[Saved data entries]
########################################

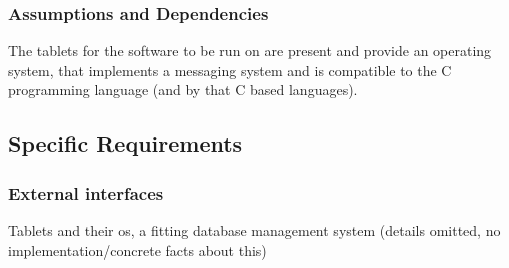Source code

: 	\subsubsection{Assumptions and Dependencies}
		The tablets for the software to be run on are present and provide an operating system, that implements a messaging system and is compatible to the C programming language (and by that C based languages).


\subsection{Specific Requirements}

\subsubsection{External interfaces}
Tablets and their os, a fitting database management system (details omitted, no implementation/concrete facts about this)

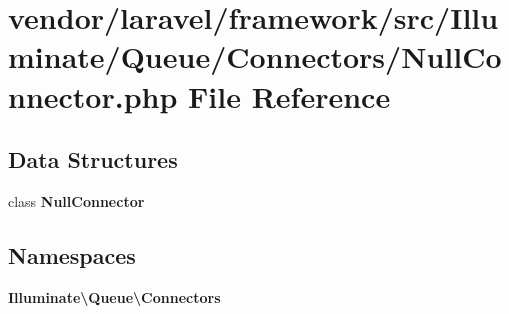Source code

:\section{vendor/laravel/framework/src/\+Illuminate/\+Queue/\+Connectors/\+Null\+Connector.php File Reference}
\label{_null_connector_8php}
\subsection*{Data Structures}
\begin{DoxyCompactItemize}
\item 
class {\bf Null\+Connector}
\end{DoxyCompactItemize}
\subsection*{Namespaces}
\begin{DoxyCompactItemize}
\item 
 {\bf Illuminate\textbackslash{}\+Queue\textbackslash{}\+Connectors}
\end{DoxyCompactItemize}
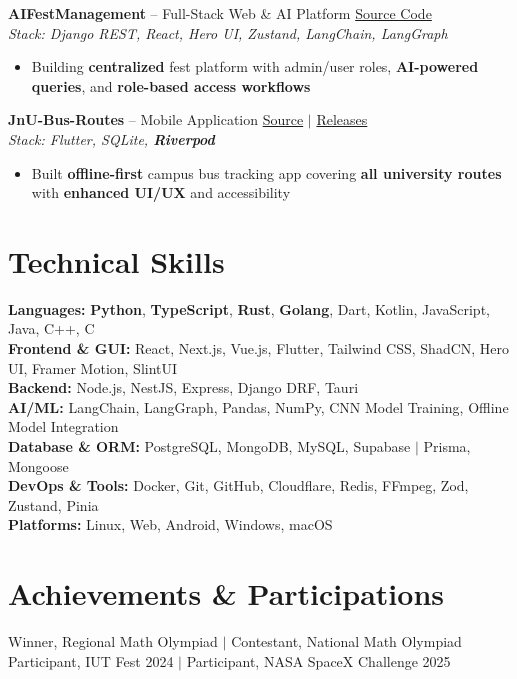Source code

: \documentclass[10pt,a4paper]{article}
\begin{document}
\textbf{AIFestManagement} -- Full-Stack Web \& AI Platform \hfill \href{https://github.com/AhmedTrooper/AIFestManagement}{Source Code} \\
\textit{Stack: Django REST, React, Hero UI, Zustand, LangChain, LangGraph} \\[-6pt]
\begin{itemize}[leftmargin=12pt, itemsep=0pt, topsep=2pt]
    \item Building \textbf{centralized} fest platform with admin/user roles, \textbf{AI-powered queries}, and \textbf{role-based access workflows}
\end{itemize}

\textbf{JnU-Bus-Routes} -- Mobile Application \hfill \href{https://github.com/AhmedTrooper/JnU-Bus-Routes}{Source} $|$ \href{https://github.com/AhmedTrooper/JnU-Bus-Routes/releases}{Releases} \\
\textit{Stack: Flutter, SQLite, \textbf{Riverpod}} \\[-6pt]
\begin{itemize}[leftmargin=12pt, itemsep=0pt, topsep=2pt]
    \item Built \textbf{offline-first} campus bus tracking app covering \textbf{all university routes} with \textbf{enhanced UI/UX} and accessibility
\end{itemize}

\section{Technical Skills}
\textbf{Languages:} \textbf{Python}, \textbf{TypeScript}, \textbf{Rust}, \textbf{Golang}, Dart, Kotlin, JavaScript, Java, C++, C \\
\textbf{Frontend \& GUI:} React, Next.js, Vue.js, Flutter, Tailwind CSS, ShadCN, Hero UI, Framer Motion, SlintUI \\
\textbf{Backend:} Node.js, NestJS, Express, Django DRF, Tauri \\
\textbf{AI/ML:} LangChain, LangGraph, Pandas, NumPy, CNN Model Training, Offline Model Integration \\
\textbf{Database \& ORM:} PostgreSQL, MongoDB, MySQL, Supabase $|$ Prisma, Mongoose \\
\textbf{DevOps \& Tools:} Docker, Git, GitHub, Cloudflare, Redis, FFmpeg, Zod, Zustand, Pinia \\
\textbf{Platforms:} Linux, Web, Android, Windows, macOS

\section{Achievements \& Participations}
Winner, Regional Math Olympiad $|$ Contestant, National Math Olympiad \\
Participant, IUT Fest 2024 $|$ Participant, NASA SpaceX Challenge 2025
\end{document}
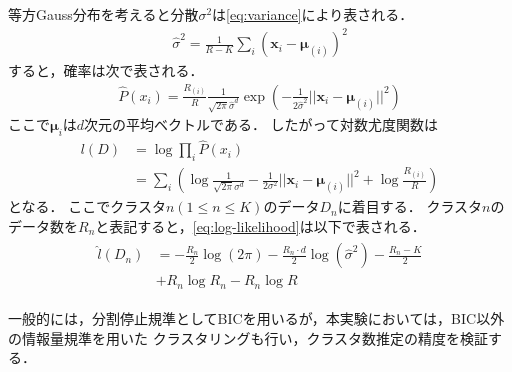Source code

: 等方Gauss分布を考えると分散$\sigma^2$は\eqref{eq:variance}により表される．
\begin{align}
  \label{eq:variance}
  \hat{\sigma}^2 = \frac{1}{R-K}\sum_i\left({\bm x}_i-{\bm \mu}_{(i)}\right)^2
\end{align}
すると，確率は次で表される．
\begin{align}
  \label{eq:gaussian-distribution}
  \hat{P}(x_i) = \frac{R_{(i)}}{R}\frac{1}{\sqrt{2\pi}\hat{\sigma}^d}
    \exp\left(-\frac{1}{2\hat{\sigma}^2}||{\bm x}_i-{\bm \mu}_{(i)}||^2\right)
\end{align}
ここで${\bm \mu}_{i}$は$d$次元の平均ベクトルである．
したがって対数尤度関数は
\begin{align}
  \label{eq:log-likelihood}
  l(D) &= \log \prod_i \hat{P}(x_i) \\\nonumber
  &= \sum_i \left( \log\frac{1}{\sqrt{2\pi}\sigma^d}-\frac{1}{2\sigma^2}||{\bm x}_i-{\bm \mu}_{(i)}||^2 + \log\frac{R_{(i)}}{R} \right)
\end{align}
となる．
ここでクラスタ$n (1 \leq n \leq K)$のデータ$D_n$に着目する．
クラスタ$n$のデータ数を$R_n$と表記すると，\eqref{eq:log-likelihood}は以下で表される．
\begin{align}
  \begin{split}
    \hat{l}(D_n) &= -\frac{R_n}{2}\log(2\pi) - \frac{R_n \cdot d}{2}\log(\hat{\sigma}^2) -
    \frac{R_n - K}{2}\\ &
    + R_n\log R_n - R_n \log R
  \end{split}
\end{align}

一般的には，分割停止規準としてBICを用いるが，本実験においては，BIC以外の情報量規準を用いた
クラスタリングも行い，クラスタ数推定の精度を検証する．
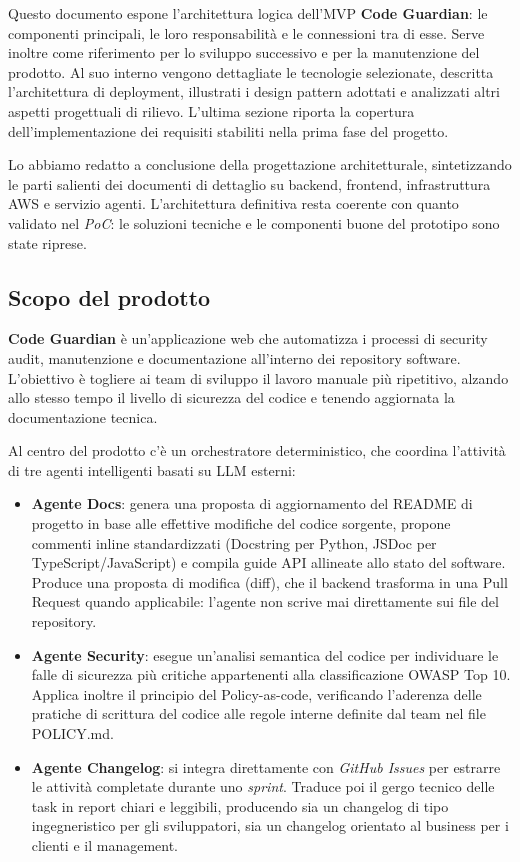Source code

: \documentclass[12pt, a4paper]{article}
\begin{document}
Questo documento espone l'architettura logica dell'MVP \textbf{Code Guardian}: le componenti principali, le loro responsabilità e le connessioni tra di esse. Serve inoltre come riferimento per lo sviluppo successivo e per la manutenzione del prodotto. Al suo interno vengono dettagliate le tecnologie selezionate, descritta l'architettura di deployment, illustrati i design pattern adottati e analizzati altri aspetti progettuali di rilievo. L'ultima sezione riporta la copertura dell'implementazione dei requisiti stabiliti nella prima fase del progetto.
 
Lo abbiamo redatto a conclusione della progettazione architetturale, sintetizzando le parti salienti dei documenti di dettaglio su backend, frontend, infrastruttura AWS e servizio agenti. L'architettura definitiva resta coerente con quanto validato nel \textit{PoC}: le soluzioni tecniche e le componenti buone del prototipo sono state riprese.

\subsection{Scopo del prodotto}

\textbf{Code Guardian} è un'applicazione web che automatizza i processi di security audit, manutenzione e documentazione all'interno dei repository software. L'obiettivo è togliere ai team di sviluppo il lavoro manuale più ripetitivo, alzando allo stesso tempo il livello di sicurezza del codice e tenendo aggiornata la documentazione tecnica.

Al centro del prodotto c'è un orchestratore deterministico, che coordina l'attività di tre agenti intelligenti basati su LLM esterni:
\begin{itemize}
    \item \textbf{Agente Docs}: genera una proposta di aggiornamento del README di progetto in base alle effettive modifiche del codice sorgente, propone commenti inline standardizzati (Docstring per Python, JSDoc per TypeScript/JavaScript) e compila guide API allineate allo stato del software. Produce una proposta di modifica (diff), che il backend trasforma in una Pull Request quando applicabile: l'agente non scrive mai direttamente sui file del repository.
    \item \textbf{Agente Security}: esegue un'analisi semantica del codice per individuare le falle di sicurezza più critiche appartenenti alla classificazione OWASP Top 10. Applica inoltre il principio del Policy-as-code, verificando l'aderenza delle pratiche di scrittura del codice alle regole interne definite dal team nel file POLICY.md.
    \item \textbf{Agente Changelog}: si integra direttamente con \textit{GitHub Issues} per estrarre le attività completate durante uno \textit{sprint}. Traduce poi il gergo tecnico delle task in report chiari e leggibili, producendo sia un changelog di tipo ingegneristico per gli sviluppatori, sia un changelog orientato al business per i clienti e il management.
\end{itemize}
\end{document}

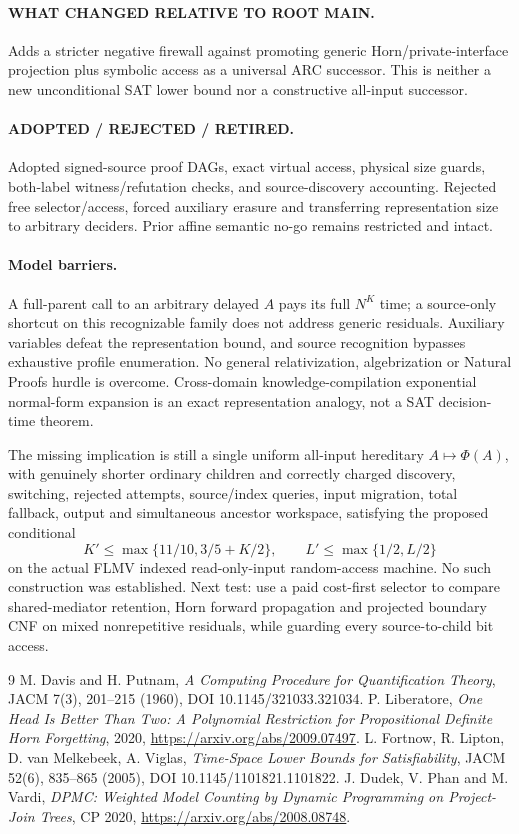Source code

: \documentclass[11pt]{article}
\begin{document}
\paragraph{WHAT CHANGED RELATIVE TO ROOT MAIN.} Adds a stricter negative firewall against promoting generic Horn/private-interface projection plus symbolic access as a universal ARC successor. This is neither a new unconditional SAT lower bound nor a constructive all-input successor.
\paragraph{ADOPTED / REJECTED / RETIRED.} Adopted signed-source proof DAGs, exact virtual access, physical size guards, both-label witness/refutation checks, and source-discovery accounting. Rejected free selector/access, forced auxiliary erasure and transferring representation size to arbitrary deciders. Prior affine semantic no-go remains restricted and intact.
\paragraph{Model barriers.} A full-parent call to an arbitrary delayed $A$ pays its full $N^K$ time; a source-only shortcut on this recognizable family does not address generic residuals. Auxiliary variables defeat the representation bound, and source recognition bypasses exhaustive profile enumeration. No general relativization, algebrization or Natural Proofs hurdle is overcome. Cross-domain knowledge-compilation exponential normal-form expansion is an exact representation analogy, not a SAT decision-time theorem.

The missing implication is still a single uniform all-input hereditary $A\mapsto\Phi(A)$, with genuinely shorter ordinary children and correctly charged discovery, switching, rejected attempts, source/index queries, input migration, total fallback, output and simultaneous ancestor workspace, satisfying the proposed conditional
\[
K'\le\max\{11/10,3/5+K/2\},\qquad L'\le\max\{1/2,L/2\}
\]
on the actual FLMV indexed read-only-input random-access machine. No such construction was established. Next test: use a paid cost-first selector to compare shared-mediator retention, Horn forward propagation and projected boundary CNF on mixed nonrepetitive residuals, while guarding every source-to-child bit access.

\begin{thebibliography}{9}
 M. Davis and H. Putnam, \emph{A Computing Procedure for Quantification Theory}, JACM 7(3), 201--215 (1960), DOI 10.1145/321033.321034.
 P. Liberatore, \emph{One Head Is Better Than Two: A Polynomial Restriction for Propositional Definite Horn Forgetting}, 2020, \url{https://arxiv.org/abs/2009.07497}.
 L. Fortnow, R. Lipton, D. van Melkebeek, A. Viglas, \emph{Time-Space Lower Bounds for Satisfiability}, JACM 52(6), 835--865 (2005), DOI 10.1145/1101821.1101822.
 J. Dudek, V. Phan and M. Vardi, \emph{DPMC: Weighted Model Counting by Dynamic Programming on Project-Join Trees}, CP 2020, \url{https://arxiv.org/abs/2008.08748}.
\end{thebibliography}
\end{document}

########################################

Return the number of lines in the records holding the string "architettura", without any other words.

# Answer for the task
2